* **Work to complete**
Tally every line of the entries that contains the string "cuerpo", then reply with only that number.

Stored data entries
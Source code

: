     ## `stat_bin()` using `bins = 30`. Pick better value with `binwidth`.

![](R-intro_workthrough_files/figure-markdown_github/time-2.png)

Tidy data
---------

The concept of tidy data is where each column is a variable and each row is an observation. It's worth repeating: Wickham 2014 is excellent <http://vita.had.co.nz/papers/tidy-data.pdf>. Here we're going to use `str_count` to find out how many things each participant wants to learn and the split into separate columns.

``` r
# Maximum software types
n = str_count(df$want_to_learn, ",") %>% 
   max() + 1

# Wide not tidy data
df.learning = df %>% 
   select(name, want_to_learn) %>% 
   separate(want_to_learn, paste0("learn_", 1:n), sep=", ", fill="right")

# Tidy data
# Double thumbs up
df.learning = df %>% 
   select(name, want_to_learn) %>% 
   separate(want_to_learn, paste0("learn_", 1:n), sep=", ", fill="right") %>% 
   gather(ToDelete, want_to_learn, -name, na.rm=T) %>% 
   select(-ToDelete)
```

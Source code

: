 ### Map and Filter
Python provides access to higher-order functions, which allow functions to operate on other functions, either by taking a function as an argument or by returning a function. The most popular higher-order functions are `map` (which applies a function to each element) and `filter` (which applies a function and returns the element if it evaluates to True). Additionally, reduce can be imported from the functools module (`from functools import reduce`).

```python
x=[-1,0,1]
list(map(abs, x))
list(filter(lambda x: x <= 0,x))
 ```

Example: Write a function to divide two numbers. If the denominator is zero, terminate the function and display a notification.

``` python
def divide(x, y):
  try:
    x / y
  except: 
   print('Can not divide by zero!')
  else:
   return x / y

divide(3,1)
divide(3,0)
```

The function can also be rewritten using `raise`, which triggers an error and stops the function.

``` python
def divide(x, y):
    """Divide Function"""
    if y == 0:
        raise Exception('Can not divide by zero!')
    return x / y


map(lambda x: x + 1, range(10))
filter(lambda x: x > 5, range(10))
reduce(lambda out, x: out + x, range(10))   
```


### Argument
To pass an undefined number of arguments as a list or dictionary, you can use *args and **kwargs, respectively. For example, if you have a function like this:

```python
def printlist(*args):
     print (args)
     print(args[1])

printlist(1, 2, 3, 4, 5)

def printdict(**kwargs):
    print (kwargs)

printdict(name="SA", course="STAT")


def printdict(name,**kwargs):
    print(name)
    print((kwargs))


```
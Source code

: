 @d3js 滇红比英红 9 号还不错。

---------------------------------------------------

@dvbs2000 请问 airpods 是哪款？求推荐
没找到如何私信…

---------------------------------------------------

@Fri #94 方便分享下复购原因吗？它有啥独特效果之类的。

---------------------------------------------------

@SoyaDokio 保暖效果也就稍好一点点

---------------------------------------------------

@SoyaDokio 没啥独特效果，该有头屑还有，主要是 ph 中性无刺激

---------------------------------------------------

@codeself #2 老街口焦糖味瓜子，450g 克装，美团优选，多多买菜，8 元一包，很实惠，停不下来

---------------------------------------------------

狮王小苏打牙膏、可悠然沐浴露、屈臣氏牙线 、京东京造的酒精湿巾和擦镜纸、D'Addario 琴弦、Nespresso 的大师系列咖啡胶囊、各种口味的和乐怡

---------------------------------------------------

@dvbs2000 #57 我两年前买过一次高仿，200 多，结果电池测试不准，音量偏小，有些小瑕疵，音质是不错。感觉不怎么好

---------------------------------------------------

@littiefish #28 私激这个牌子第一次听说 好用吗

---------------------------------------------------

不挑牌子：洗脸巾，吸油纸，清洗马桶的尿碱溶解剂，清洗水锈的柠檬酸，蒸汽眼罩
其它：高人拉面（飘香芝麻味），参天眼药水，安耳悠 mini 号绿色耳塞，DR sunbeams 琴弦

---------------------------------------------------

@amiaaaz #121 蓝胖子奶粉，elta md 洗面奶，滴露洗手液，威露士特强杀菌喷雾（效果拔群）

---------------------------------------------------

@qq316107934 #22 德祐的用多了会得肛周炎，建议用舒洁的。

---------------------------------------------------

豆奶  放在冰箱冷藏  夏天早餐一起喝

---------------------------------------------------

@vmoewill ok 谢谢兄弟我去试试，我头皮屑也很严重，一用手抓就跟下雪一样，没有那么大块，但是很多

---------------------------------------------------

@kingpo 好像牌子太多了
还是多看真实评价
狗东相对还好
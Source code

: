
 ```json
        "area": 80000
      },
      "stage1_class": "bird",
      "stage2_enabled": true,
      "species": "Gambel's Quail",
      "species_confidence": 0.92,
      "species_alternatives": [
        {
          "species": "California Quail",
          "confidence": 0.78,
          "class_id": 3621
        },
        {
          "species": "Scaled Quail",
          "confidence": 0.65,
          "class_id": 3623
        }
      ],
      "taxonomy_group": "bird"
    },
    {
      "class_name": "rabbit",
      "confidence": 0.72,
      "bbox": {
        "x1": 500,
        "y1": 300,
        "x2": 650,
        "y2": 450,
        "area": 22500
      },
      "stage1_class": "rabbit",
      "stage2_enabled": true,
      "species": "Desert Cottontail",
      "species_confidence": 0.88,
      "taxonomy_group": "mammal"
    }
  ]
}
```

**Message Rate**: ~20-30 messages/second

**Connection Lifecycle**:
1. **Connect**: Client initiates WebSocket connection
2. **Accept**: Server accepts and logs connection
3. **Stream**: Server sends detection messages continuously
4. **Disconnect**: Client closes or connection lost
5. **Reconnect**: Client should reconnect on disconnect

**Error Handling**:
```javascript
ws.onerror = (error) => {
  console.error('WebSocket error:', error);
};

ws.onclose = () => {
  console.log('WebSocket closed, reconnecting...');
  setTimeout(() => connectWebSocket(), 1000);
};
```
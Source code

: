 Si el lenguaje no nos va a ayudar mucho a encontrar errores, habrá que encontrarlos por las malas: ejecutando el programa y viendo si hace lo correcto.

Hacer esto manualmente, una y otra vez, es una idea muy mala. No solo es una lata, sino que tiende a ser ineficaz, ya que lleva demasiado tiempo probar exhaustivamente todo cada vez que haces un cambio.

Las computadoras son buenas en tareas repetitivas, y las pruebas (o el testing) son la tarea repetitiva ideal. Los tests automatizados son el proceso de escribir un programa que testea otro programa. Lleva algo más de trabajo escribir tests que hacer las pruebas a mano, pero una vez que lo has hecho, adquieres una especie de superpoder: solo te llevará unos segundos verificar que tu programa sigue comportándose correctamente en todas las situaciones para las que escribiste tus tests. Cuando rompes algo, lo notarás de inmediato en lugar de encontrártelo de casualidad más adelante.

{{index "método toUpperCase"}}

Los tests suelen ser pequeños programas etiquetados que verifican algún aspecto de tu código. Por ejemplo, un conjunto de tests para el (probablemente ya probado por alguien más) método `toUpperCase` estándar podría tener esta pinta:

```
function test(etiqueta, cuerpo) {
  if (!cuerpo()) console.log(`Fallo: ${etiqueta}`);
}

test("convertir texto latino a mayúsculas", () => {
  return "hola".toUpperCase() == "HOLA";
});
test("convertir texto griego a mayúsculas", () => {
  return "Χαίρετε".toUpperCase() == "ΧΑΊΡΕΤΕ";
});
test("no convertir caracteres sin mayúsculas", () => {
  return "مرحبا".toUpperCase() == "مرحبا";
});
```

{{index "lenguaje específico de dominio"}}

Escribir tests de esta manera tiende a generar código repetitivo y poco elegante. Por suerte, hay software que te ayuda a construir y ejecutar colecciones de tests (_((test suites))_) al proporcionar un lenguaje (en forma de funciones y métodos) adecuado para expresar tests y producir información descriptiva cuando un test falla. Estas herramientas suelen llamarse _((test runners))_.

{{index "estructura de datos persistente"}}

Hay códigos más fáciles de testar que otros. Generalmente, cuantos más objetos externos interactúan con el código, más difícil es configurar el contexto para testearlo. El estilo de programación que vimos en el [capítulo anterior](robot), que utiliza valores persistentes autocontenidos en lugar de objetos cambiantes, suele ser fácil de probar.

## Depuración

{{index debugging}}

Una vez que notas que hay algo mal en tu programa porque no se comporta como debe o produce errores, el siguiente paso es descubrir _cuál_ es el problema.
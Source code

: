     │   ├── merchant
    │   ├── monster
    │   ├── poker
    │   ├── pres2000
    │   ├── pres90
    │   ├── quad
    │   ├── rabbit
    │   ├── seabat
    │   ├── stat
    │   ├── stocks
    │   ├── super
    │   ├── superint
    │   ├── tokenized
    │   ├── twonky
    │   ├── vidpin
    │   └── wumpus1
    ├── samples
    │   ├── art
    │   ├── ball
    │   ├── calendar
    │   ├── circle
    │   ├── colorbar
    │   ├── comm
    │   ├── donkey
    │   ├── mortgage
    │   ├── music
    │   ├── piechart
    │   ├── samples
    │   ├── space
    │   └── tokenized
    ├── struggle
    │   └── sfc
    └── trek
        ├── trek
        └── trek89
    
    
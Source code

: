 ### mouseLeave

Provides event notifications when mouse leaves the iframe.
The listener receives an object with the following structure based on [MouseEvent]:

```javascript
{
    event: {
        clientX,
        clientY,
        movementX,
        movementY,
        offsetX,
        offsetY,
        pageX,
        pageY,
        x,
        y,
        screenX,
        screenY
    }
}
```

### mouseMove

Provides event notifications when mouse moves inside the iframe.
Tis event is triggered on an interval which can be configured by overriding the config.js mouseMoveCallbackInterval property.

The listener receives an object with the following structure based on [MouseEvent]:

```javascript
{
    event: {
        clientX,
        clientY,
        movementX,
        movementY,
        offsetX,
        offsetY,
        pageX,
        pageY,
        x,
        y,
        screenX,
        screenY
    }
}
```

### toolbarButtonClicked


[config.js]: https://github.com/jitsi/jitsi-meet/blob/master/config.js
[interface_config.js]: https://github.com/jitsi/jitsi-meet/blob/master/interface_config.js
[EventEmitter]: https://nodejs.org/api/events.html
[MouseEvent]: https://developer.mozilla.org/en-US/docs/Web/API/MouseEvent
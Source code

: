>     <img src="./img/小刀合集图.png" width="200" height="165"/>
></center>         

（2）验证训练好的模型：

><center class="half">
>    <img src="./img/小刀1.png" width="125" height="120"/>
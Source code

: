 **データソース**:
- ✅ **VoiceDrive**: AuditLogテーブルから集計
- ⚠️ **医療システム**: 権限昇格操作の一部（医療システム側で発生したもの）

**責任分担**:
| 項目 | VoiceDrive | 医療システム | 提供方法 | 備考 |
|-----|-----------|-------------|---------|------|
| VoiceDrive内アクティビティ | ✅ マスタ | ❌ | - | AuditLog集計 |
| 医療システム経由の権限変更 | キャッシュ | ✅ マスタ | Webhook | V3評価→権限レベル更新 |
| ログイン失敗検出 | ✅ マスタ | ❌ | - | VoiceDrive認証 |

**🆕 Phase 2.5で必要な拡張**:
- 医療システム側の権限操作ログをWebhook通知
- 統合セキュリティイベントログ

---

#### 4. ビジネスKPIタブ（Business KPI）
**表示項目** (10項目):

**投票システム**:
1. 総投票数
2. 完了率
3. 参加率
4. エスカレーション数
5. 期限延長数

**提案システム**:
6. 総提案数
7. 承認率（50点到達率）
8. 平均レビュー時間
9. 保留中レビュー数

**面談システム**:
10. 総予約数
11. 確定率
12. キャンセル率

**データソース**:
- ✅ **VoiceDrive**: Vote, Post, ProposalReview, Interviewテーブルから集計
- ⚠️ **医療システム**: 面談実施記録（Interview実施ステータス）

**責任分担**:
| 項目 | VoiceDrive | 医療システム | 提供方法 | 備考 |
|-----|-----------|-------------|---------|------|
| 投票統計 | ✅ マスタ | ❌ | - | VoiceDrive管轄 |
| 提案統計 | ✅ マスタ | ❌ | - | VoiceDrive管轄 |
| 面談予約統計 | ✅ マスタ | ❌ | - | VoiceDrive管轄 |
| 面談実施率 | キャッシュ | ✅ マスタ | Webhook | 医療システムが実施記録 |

* **Expected output**
2